Hat also beispielsweise der Mitarbeiter im Zuge des Vorstellungsgesprächs auf kolportierte Verdächtigungen hingewiesen, ist das spätere Breittreten des Verdachts in den Medien, ohne dass weitere Beweise vorgelegt werden, kein Entlassungsgrund.

Freistellung

Bei schweren Vorwürfen ist es aus Unternehmenssicht oft ratsam, den beschuldigten Mitarbeiter bis zur hinreichenden Abklärung der Vorwürfe – bezahlt – vom Dienst freizustellen. Eine solche Freistellung bedarf keiner Begründung. Anschließend – also etwa nach dem Abschluss des Strafverfahrens – muss allerdings unverzüglich die Entlassung ausgesprochen werden.

Lassen sich die Vorwürfe weder gerichtlich noch durch den Arbeitgeber hinreichend bestätigen, um eine Entlassung auszusprechen, kann sich das Unternehmen natürlich in Form einer Kündigung vom Mitarbeiter trennen. Ein verpöntes Kündigungsmotiv liegt in diesem Fall nicht vor.

Handelt es sich bei den vorgeworfenen Straftaten um Sexualdelikte, können nach dem Gleichbehandlungsgesetz (GlBG) auf den Arbeitgeber Schutzpflichten gegenüber anderen Mitarbeitern zukommen. Ist aufgrund der (vorgeworfenen) Sachlage klar, dass von einem Kollegen eine erhöhte Gefahr ausgeht, ist der Arbeitgeber zu verstärkten Schutzmaßnahmen verpflichtet.

Diese können darin bestehen, dass der beschuldigte Mitarbeiter an einen anderen Arbeitsplatz versetzt wird oder eine enge Zusammenarbeit mit Personen des anderen Geschlechts, etwa auf Dienstreisen, unterbunden wird. Vernachlässigt ein Arbeitgeber diese Verpflichtung, kann er schadensersatzpflichtig werden.

Schutz der Kollegen

Umgekehrt ist ein Arbeitgeber aufgrund seiner Fürsorgepflicht gegenüber dem beschuldigten Mitarbeiter auch verpflichtet, ihn vor Angriffen von Kollegen zu schützen und seine Persönlichkeitsrechte sowie Privatsphäre zu wahren.

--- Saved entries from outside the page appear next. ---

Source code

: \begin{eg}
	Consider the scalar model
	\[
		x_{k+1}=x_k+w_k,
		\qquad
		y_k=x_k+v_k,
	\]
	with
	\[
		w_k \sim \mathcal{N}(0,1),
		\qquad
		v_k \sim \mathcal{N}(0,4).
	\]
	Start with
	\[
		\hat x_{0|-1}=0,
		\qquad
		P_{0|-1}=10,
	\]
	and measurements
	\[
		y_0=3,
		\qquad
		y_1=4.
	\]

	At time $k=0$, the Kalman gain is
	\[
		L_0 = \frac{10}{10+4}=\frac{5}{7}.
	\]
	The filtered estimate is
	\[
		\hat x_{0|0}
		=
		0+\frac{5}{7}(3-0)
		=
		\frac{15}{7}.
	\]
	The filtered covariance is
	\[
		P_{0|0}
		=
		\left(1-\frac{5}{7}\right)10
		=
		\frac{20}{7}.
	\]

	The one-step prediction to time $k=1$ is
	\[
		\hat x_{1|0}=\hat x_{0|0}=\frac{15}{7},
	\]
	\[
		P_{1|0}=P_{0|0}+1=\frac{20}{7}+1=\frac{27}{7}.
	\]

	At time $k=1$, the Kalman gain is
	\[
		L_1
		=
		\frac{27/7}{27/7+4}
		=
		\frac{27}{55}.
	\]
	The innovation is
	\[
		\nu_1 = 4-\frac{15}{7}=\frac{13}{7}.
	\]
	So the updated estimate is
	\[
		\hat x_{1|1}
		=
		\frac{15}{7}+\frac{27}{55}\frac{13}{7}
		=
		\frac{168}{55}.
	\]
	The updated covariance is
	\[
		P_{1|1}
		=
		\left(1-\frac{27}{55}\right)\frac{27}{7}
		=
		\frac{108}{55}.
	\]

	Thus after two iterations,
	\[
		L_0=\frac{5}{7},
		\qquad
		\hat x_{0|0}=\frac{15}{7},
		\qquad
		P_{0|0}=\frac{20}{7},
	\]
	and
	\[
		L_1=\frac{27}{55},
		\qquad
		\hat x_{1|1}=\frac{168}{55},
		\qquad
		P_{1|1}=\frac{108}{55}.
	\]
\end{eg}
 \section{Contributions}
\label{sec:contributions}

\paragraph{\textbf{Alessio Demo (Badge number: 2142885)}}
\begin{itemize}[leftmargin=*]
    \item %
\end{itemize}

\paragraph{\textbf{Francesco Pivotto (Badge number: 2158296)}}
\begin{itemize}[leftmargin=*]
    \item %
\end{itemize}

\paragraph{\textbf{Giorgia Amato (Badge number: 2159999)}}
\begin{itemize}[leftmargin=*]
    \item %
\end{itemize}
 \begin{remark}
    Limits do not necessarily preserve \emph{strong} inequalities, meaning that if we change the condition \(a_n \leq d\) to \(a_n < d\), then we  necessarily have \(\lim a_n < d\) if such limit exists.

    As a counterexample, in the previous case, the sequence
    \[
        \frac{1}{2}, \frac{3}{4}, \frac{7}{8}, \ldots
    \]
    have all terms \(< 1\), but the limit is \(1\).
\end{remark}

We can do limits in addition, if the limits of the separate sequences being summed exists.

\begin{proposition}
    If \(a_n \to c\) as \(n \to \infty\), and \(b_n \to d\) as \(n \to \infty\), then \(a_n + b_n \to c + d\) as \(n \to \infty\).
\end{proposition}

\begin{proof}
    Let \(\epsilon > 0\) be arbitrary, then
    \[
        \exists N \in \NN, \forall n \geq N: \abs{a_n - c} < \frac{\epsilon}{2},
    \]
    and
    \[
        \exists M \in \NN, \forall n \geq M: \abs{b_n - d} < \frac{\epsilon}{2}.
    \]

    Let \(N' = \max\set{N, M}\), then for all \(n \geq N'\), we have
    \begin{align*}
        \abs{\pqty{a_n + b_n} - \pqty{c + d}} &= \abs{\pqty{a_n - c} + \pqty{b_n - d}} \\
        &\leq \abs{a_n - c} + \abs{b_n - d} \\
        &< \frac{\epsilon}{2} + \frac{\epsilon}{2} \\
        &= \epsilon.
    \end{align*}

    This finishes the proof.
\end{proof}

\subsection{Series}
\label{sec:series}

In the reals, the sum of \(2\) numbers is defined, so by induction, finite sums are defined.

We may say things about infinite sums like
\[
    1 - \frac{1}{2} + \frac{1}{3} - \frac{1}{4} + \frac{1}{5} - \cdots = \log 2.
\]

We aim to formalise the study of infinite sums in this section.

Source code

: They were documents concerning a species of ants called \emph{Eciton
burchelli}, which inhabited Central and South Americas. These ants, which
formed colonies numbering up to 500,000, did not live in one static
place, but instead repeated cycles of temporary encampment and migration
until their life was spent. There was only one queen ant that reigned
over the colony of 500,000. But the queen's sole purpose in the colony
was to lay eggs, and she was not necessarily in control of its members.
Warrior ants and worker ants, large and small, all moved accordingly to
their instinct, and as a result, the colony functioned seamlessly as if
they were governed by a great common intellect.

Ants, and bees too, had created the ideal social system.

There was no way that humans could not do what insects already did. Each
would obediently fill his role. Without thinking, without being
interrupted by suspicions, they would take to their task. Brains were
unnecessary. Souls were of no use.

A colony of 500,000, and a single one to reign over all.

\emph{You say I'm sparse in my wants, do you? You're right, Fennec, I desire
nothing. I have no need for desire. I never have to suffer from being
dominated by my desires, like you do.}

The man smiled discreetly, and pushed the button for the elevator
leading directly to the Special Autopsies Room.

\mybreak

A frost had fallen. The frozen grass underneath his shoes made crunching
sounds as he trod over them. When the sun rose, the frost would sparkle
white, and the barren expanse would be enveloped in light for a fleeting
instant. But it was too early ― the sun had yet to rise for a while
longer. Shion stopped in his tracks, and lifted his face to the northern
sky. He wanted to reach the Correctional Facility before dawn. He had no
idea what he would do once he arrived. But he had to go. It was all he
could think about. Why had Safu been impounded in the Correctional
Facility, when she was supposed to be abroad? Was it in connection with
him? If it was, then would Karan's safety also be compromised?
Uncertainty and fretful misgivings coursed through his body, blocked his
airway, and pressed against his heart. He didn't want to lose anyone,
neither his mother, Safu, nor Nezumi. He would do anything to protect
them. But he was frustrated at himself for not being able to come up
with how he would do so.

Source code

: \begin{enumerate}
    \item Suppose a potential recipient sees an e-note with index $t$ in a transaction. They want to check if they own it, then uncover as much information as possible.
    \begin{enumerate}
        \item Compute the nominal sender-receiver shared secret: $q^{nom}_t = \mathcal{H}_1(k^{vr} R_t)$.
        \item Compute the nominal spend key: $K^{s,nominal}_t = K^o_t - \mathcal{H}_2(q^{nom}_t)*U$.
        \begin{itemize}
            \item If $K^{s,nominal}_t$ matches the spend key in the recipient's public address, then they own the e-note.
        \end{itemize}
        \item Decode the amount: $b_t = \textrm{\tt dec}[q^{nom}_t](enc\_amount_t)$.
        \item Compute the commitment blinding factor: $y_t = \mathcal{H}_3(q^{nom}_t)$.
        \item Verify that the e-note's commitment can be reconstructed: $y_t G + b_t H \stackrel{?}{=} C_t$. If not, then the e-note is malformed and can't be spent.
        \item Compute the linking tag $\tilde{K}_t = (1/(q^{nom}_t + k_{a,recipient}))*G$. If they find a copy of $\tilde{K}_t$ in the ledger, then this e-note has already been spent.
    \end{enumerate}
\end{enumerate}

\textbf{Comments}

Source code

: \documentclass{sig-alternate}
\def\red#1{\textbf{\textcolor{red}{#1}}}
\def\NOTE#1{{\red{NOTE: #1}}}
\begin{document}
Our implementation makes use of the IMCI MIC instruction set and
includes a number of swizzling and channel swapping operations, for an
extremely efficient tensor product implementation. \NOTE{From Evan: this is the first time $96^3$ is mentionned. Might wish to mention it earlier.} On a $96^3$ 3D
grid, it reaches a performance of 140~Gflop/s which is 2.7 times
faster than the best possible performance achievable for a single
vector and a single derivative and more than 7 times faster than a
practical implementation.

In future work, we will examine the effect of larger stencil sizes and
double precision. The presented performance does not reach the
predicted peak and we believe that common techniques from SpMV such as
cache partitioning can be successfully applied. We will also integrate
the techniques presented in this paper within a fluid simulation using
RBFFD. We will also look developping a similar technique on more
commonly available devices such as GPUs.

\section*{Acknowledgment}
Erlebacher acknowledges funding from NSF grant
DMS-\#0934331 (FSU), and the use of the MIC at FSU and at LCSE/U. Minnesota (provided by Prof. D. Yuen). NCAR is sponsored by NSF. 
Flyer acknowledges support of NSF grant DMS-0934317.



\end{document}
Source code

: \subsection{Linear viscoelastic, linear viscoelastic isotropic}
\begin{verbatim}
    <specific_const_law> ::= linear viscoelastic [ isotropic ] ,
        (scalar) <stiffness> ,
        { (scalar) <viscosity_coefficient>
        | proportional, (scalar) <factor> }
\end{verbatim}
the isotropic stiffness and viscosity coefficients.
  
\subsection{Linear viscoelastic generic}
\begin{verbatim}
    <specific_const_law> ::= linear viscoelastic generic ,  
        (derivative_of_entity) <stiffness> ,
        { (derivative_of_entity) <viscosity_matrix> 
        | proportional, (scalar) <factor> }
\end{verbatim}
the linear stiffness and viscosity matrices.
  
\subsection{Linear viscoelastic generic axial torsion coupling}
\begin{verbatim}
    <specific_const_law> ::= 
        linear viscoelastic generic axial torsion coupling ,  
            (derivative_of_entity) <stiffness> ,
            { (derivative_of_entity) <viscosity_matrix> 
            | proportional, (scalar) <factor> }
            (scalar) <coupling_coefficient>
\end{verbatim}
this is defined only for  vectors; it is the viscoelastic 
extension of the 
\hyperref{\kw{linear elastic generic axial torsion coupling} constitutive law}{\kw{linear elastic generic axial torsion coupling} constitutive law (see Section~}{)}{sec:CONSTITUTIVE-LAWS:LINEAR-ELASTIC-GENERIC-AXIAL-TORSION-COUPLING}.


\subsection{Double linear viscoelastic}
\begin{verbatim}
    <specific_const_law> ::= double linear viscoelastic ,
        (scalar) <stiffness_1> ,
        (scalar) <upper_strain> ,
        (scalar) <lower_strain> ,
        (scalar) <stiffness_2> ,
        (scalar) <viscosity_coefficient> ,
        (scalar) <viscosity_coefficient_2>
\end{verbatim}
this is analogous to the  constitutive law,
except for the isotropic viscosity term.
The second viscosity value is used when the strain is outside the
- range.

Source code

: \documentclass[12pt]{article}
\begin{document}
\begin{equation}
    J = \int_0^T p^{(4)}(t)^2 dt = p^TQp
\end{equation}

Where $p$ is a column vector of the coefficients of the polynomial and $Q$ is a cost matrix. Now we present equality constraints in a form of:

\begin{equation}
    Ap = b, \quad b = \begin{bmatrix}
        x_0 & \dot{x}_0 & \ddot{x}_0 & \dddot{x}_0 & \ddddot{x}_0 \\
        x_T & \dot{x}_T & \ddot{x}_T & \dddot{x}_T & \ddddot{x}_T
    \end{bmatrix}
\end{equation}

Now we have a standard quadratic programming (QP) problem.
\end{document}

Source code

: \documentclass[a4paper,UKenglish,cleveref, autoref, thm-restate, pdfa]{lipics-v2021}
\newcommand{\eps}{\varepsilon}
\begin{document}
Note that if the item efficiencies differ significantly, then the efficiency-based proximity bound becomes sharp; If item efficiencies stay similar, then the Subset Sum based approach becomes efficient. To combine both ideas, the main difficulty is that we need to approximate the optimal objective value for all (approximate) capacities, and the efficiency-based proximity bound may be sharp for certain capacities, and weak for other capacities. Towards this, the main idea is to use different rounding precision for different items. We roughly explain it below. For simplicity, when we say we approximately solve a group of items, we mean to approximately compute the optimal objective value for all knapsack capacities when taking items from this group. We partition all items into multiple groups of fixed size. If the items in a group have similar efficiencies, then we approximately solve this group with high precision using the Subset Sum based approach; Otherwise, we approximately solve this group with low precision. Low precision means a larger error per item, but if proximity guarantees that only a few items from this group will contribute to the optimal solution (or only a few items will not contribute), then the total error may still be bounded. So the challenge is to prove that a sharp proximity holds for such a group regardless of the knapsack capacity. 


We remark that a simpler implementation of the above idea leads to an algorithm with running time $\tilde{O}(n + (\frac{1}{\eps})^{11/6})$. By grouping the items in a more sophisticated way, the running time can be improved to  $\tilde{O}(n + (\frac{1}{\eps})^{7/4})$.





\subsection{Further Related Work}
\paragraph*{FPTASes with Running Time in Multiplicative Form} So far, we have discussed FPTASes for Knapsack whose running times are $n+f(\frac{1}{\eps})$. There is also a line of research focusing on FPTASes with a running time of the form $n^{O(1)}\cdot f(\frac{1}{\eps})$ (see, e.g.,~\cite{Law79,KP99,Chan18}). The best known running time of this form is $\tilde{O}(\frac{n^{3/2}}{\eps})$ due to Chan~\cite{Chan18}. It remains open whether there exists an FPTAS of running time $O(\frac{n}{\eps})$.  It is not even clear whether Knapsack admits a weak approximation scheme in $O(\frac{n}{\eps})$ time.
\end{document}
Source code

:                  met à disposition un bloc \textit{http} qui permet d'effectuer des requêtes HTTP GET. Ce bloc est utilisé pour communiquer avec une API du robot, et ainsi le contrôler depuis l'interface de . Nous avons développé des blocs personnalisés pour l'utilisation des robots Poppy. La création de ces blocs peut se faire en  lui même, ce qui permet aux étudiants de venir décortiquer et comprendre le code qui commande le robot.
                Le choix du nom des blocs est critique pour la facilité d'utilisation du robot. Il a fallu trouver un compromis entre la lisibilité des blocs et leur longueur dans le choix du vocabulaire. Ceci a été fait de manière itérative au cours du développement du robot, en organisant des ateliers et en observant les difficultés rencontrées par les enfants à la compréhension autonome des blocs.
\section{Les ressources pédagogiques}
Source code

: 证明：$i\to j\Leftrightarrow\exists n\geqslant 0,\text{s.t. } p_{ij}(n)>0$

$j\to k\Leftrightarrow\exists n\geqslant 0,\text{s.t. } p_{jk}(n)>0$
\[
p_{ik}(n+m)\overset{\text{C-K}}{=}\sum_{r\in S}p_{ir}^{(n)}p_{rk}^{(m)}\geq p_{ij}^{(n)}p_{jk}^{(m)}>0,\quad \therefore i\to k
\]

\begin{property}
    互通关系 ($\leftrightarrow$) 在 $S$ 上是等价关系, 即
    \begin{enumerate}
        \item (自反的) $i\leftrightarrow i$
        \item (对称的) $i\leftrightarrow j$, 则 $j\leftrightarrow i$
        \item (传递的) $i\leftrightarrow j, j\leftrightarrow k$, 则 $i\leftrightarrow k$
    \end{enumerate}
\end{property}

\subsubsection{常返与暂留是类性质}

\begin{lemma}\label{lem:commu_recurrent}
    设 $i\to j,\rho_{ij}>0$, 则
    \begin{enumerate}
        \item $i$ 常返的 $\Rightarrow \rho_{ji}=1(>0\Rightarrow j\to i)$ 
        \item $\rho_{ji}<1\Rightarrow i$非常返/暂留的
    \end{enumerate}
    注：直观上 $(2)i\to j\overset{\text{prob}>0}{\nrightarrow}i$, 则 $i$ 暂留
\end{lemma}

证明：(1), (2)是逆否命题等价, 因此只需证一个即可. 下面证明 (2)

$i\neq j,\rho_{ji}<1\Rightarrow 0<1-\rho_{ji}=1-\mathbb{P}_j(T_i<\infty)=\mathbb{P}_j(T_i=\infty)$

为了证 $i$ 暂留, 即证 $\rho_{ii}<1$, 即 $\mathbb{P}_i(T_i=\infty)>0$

Dieser Pflicht würde es z. B. zuwiderlaufen, persönliche Informationen über den Mitarbeiter an die Medien weiterzugeben oder gar mediale oder betriebsinterne Gerüchte durch entsprechende Bemerkungen zu befeuern. Verletzt der Arbeitgeber diese Pflichten, drohen ihm Schadenersatzansprüche und arbeitsrechtliche Konsequenten, z. B. ein vorzeitiger Austritt des Mitarbeiters.

Die erste Reaktion des Arbeitgebers auf medial oder anderweitig kolportierte Vorwürfe einer Straftat sollte jedenfalls das offene Gespräch mit dem betroffenen Mitarbeiter sein. Eine gute Dokumentation des Gesprächs sollte dabei ebenso selbstverständlich sein wie die Involvierung des Betriebsrates oder einer Vertrauensperson, falls dies der Mitarbeiter wünscht. (Philipp Maier, 9.10.2018)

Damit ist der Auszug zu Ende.